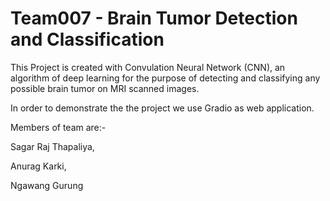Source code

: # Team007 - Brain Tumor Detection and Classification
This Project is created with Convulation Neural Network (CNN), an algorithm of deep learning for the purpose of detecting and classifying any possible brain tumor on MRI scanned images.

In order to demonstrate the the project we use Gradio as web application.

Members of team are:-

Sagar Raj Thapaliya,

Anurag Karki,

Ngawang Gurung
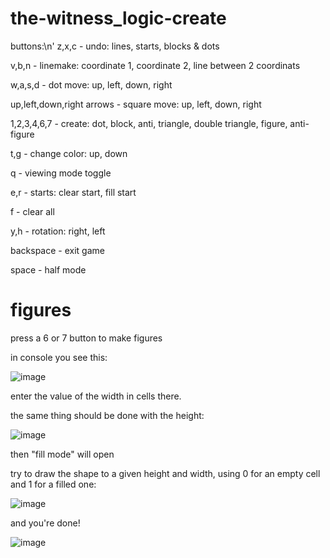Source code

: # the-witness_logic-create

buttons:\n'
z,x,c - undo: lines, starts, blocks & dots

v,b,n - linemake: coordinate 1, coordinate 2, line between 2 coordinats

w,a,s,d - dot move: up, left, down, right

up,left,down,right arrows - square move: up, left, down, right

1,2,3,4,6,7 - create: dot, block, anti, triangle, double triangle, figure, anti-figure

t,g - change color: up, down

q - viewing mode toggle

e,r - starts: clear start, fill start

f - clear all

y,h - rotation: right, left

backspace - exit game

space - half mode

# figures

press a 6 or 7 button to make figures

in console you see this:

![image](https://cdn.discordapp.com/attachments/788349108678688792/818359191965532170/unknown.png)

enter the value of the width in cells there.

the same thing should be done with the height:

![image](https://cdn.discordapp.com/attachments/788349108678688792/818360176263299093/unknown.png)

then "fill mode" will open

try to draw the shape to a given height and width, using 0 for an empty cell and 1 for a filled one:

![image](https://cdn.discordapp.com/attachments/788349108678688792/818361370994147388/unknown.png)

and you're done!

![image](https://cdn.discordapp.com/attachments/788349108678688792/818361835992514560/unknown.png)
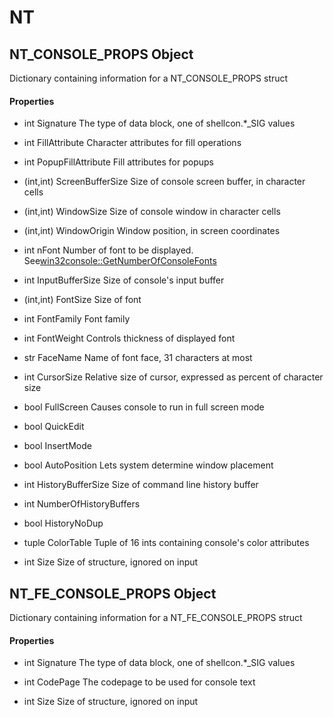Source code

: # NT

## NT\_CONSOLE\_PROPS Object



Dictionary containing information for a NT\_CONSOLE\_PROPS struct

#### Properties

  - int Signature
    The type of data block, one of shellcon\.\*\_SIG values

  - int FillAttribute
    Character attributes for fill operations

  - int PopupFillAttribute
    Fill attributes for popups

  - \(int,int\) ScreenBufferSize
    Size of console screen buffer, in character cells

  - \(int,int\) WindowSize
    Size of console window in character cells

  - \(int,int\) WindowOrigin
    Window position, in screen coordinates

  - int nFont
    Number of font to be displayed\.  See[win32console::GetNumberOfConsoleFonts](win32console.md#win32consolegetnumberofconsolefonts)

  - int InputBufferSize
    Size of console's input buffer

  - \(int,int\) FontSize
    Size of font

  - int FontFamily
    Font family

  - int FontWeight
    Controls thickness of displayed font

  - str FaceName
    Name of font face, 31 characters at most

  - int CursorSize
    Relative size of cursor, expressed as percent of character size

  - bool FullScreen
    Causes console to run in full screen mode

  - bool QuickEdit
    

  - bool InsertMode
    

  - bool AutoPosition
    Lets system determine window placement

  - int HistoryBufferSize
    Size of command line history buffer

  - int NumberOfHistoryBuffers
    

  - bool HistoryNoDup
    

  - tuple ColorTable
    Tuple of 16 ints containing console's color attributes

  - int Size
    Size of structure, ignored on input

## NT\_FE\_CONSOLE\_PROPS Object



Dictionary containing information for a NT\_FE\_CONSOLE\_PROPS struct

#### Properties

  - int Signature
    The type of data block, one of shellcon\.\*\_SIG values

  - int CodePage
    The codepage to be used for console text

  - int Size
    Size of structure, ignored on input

---------------

__Assignment__
The data must be printed exactly, image-free.

__Problem solution__
Source code

: # Team007 - Brain Tumor Detection and Classification
This Project is created with Convulation Neural Network (CNN), an algorithm of deep learning for the purpose of detecting and classifying any possible brain tumor on MRI scanned images.

In order to demonstrate the the project we use Gradio as web application.

Members of team are:-

Sagar Raj Thapaliya,

Anurag Karki,

Ngawang Gurung
Source code

: # the-witness_logic-create

buttons:\n'
z,x,c - undo: lines, starts, blocks & dots

v,b,n - linemake: coordinate 1, coordinate 2, line between 2 coordinats

w,a,s,d - dot move: up, left, down, right

up,left,down,right arrows - square move: up, left, down, right

1,2,3,4,6,7 - create: dot, block, anti, triangle, double triangle, figure, anti-figure

t,g - change color: up, down

q - viewing mode toggle

e,r - starts: clear start, fill start

f - clear all

y,h - rotation: right, left

backspace - exit game

space - half mode

# figures

press a 6 or 7 button to make figures

in console you see this:

![image](https://cdn.discordapp.com/attachments/788349108678688792/818359191965532170/unknown.png)

enter the value of the width in cells there.

the same thing should be done with the height:

![image](https://cdn.discordapp.com/attachments/788349108678688792/818360176263299093/unknown.png)

then "fill mode" will open

try to draw the shape to a given height and width, using 0 for an empty cell and 1 for a filled one:

![image](https://cdn.discordapp.com/attachments/788349108678688792/818361370994147388/unknown.png)

and you're done!

![image](https://cdn.discordapp.com/attachments/788349108678688792/818361835992514560/unknown.png)
Source code

: # NT

## NT\_CONSOLE\_PROPS Object



Dictionary containing information for a NT\_CONSOLE\_PROPS struct

#### Properties

  - int Signature
    The type of data block, one of shellcon\.\*\_SIG values

  - int FillAttribute
    Character attributes for fill operations

  - int PopupFillAttribute
    Fill attributes for popups

  - \(int,int\) ScreenBufferSize
    Size of console screen buffer, in character cells

  - \(int,int\) WindowSize
    Size of console window in character cells

  - \(int,int\) WindowOrigin
    Window position, in screen coordinates

  - int nFont
    Number of font to be displayed\.  See[win32console::GetNumberOfConsoleFonts](win32console.md#win32consolegetnumberofconsolefonts)

  - int InputBufferSize
    Size of console's input buffer

  - \(int,int\) FontSize
    Size of font

  - int FontFamily
    Font family

  - int FontWeight
    Controls thickness of displayed font

  - str FaceName
    Name of font face, 31 characters at most

  - int CursorSize
    Relative size of cursor, expressed as percent of character size

  - bool FullScreen
    Causes console to run in full screen mode

  - bool QuickEdit
    

  - bool InsertMode
    

  - bool AutoPosition
    Lets system determine window placement

  - int HistoryBufferSize
    Size of command line history buffer

  - int NumberOfHistoryBuffers
    

  - bool HistoryNoDup
    

  - tuple ColorTable
    Tuple of 16 ints containing console's color attributes

  - int Size
    Size of structure, ignored on input

## NT\_FE\_CONSOLE\_PROPS Object



Dictionary containing information for a NT\_FE\_CONSOLE\_PROPS struct

#### Properties

  - int Signature
    The type of data block, one of shellcon\.\*\_SIG values

  - int CodePage
    The codepage to be used for console text

  - int Size
    Size of structure, ignored on input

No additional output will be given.